> **Material for this task**:
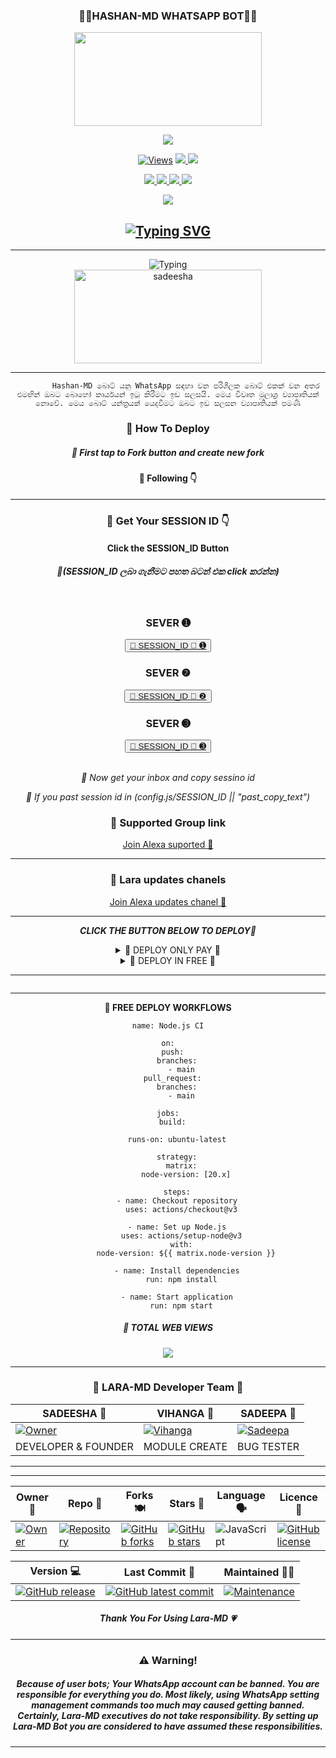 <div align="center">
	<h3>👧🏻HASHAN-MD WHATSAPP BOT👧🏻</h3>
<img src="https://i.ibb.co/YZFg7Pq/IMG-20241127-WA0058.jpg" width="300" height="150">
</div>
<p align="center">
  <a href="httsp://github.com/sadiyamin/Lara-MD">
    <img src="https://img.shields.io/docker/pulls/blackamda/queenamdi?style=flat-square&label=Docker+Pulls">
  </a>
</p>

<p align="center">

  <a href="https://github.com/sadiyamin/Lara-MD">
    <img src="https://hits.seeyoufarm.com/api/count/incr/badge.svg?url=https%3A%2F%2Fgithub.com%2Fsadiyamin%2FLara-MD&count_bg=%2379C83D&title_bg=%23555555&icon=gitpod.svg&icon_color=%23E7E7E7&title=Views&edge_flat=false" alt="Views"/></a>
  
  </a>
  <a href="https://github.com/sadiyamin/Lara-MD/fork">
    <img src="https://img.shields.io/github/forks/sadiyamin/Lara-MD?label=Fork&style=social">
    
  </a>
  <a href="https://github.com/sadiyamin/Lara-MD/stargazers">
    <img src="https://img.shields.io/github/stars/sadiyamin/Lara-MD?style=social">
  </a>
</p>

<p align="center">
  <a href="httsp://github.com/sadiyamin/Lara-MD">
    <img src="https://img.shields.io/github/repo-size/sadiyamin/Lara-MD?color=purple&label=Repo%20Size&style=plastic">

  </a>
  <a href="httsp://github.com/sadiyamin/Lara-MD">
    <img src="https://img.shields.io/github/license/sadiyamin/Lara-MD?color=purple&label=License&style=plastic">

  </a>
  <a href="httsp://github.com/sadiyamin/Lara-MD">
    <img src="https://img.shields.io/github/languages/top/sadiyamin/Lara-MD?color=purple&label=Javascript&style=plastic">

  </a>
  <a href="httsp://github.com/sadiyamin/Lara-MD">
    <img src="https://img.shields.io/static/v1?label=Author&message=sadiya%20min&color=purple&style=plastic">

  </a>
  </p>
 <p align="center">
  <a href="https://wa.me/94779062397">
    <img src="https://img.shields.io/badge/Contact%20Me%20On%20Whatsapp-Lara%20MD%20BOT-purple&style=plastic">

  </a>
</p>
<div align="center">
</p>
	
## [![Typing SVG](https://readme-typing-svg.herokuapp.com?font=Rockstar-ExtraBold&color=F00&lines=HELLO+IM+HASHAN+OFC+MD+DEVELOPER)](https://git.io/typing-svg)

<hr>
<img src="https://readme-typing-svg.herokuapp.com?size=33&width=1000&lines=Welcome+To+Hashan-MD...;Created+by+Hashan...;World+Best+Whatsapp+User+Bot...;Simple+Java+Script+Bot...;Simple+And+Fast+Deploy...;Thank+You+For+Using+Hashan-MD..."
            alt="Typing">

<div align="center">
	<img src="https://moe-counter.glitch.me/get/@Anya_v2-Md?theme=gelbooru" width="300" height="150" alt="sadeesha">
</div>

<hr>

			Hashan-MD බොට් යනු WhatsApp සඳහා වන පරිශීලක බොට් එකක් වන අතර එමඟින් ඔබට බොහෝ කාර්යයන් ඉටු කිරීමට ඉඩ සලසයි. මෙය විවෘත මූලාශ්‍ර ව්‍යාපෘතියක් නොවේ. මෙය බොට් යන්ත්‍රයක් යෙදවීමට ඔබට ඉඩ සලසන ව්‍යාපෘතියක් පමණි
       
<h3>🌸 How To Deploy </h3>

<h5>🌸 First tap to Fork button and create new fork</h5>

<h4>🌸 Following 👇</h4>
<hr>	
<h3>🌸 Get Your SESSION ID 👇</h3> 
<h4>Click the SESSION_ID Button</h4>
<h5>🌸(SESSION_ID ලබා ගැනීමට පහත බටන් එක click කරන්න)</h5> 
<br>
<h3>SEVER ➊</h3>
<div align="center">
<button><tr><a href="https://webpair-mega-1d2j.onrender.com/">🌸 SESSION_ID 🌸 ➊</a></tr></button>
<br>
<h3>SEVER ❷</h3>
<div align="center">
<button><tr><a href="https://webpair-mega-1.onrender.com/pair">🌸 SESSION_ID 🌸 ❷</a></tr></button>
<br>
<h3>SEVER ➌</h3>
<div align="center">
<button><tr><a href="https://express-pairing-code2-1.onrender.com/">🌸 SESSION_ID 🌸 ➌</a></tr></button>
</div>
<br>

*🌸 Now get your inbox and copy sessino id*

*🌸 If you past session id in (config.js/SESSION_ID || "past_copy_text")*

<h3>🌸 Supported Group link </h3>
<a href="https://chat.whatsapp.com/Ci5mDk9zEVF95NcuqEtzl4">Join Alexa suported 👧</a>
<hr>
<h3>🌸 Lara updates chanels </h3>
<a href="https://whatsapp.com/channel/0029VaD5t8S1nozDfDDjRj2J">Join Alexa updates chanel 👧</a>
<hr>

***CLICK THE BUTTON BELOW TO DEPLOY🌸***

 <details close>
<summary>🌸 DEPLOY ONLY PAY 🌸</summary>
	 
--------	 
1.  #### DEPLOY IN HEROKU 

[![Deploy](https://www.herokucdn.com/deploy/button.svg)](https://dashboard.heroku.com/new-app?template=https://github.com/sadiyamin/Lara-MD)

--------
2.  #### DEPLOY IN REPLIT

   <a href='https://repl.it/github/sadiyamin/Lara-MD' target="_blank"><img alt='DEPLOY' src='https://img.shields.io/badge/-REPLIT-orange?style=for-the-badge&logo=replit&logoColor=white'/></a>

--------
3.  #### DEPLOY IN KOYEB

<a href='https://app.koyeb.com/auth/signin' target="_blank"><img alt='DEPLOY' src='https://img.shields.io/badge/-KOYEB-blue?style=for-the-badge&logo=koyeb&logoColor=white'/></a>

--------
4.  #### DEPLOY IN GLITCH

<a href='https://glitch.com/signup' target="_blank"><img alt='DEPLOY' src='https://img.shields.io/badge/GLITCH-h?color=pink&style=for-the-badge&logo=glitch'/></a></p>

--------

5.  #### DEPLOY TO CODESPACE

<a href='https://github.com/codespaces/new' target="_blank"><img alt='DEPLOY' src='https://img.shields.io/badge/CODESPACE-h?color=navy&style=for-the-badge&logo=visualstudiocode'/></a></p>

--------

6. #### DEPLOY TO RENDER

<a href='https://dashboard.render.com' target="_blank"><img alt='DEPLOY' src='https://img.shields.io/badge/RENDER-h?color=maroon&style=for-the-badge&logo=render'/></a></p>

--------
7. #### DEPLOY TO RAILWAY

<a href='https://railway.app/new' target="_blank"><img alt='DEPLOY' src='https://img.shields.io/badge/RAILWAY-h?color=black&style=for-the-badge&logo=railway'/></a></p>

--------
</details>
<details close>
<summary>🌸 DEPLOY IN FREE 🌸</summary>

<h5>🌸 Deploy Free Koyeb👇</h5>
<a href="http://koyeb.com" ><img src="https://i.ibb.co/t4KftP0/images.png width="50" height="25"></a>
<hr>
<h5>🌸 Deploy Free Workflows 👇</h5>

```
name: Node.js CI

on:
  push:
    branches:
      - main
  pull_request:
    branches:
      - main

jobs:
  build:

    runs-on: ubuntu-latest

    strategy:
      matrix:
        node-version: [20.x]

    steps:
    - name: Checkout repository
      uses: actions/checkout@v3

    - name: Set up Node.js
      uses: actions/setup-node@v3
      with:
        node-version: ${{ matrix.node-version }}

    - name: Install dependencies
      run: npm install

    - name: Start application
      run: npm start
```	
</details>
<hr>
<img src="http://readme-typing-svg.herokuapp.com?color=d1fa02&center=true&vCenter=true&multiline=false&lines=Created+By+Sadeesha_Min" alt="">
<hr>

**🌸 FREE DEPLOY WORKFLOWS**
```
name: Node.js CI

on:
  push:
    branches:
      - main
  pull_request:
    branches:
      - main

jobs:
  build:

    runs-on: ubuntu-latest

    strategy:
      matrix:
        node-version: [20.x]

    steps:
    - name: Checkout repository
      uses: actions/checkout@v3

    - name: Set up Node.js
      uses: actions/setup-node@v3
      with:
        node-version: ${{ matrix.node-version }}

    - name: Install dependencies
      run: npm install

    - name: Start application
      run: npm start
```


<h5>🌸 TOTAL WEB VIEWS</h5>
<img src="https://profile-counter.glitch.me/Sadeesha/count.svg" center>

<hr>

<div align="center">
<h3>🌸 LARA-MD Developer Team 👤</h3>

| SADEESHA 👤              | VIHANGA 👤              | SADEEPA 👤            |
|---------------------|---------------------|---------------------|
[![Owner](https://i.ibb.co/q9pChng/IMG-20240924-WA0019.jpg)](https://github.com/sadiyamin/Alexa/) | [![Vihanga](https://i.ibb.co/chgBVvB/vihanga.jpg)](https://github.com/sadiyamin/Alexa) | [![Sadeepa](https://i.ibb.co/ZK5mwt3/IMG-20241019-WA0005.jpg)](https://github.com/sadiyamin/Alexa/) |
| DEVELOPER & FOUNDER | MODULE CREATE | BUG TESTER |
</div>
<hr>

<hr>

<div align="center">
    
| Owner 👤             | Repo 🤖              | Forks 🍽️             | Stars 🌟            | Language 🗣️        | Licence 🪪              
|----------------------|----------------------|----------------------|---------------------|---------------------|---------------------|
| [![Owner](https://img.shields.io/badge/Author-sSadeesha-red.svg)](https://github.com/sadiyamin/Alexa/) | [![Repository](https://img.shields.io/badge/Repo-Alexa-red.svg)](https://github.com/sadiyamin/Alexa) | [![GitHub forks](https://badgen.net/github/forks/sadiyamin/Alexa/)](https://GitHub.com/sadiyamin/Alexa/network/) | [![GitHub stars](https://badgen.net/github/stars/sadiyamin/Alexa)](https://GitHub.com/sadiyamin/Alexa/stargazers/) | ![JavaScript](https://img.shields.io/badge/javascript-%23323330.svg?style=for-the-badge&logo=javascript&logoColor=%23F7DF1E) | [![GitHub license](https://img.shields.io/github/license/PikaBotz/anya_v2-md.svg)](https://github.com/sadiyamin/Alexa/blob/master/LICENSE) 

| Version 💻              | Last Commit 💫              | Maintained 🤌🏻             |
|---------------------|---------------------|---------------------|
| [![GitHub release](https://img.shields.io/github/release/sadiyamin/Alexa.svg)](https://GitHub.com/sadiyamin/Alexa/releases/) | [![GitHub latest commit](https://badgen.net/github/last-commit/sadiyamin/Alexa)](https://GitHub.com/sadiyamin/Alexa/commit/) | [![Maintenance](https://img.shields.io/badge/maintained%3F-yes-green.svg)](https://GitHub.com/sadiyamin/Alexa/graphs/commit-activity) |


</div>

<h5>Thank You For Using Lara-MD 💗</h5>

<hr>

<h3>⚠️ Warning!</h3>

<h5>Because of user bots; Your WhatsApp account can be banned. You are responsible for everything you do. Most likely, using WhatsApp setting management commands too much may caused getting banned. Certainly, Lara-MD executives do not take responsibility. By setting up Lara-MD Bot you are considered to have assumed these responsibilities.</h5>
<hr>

==

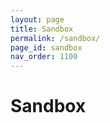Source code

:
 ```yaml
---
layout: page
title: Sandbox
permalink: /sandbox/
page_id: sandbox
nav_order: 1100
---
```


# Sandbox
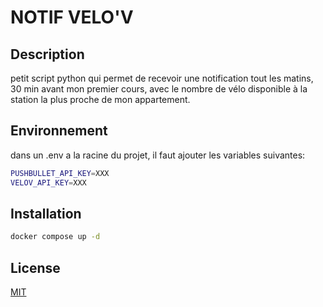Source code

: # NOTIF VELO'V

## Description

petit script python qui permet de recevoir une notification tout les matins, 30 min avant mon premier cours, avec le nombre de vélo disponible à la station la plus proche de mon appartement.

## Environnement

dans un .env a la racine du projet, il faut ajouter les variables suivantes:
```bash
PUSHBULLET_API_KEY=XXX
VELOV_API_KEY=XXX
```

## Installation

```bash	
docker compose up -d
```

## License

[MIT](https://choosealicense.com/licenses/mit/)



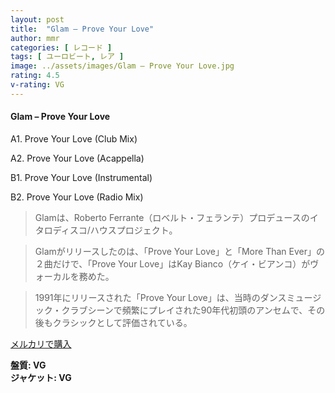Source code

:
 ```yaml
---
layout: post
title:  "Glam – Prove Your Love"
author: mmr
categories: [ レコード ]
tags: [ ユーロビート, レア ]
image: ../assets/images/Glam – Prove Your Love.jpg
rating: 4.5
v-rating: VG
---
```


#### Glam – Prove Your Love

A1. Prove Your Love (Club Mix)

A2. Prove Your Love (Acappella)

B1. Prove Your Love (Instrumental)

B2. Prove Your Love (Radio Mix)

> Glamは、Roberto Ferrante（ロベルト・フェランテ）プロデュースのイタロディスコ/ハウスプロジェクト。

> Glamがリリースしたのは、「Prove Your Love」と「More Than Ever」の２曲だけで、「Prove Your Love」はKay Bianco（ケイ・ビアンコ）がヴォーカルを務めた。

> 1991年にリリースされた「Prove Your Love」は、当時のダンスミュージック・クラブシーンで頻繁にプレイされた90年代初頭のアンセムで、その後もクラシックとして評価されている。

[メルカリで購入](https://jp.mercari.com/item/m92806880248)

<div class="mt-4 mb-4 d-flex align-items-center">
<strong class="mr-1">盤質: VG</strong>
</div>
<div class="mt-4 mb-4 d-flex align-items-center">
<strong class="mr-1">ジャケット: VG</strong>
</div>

==

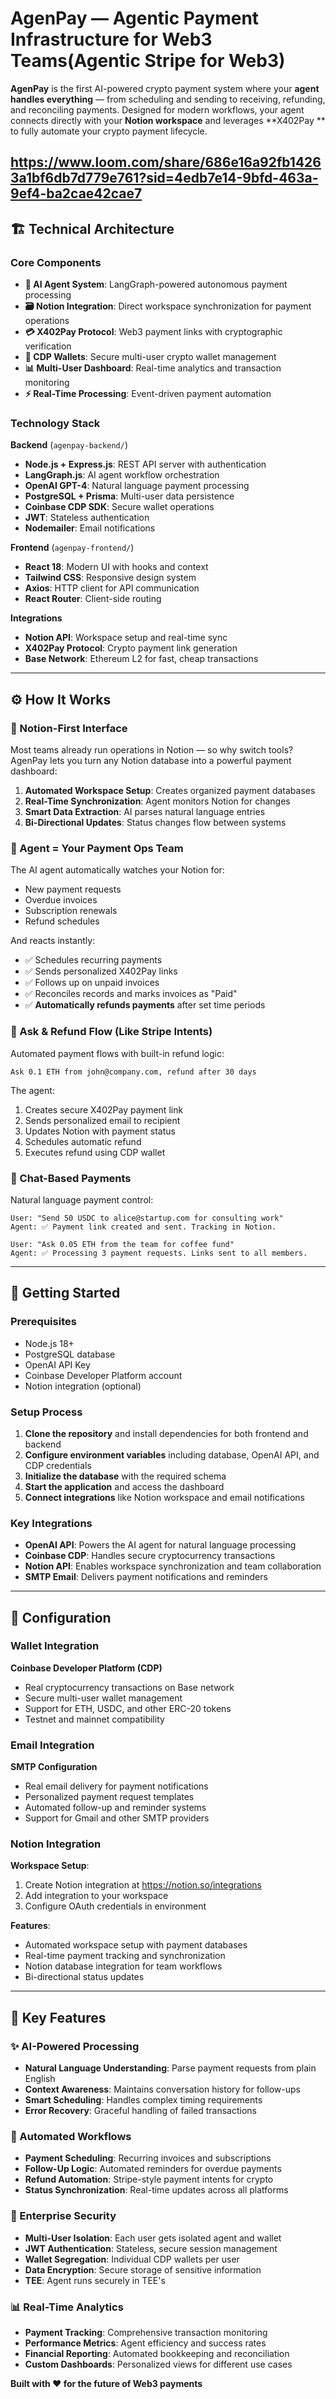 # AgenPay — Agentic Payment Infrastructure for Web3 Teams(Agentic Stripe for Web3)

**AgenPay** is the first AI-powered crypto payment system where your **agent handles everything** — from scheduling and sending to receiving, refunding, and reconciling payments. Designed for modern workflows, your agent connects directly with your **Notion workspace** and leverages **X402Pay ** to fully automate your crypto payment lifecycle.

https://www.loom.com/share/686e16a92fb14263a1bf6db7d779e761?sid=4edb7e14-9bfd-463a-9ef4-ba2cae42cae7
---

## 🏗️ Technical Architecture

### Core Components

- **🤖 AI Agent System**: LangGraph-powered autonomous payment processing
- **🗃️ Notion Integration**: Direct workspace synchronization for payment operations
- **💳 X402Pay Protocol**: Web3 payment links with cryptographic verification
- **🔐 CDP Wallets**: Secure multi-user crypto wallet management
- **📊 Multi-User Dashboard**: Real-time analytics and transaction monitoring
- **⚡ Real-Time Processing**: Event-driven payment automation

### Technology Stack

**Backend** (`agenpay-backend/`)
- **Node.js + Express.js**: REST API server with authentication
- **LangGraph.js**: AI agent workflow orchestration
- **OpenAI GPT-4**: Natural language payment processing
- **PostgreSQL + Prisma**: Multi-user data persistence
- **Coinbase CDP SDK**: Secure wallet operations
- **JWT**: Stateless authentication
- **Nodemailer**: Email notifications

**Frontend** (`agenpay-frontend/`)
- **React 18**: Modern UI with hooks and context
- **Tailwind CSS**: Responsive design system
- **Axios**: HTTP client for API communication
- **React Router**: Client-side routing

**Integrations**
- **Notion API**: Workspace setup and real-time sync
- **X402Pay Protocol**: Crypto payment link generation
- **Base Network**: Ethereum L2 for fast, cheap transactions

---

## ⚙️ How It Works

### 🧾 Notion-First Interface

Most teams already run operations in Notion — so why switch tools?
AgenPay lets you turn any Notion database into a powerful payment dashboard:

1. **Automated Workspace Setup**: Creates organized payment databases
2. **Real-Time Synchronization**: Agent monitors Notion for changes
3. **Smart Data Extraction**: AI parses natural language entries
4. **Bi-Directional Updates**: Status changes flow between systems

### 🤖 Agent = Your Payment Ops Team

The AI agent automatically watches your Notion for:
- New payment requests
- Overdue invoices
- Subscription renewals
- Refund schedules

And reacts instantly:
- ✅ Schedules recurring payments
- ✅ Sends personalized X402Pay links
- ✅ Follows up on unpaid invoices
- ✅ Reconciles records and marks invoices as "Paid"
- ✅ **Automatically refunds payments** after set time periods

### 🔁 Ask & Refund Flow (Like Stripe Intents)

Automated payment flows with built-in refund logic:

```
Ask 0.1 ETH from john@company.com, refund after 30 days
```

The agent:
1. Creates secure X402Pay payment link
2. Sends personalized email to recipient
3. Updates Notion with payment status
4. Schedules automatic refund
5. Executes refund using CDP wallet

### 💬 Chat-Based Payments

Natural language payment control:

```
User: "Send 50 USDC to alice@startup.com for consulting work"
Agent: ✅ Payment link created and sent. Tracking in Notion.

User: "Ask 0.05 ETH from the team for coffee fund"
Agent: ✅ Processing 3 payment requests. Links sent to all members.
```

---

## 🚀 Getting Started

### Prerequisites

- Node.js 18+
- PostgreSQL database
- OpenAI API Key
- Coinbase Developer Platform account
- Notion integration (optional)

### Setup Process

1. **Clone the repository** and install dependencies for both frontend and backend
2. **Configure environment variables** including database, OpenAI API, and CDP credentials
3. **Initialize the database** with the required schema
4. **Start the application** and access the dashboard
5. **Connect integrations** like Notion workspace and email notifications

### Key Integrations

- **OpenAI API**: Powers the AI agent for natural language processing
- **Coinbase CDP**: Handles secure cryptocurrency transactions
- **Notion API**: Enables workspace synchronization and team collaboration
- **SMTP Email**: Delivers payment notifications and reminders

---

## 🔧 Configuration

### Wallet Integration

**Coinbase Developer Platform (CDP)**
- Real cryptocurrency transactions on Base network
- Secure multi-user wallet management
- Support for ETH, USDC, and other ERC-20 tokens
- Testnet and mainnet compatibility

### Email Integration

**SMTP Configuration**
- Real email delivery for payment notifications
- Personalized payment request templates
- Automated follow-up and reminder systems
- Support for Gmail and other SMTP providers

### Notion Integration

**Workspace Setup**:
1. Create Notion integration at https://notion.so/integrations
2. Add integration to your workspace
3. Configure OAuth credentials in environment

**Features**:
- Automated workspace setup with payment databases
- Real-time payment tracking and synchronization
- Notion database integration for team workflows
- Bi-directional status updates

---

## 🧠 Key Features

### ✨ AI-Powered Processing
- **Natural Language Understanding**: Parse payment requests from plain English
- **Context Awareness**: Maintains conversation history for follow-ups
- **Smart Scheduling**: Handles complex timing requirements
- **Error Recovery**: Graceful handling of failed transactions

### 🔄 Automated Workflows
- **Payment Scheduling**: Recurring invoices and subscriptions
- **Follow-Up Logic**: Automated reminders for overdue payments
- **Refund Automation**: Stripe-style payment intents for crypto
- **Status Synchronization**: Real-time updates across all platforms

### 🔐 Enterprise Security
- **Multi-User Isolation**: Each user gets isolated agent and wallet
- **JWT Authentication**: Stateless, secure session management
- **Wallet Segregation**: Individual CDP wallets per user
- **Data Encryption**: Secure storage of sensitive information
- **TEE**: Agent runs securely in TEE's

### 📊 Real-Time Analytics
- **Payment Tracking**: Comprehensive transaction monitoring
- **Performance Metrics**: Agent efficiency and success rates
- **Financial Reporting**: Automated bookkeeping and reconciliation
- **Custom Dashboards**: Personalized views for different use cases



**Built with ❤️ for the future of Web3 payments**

> **Task to complete**: Your task is to copy each line of the entries that includes the word "lines".

> **Exercise response**:
## [![Typing SVG](https://readme-typing-svg.herokuapp.com?font=Rockstar-ExtraBold&color=F00&lines=HELLO+IM+HASHAN+OFC+MD+DEVELOPER)](https://git.io/typing-svg)
<img src="https://readme-typing-svg.herokuapp.com?size=33&width=1000&lines=Welcome+To+Hashan-MD...;Created+by+Hashan...;World+Best+Whatsapp+User+Bot...;Simple+Java+Script+Bot...;Simple+And+Fast+Deploy...;Thank+You+For+Using+Hashan-MD..."
<img src="http://readme-typing-svg.herokuapp.com?color=d1fa02&center=true&vCenter=true&multiline=false&lines=Created+By+Sadeesha_Min" alt="">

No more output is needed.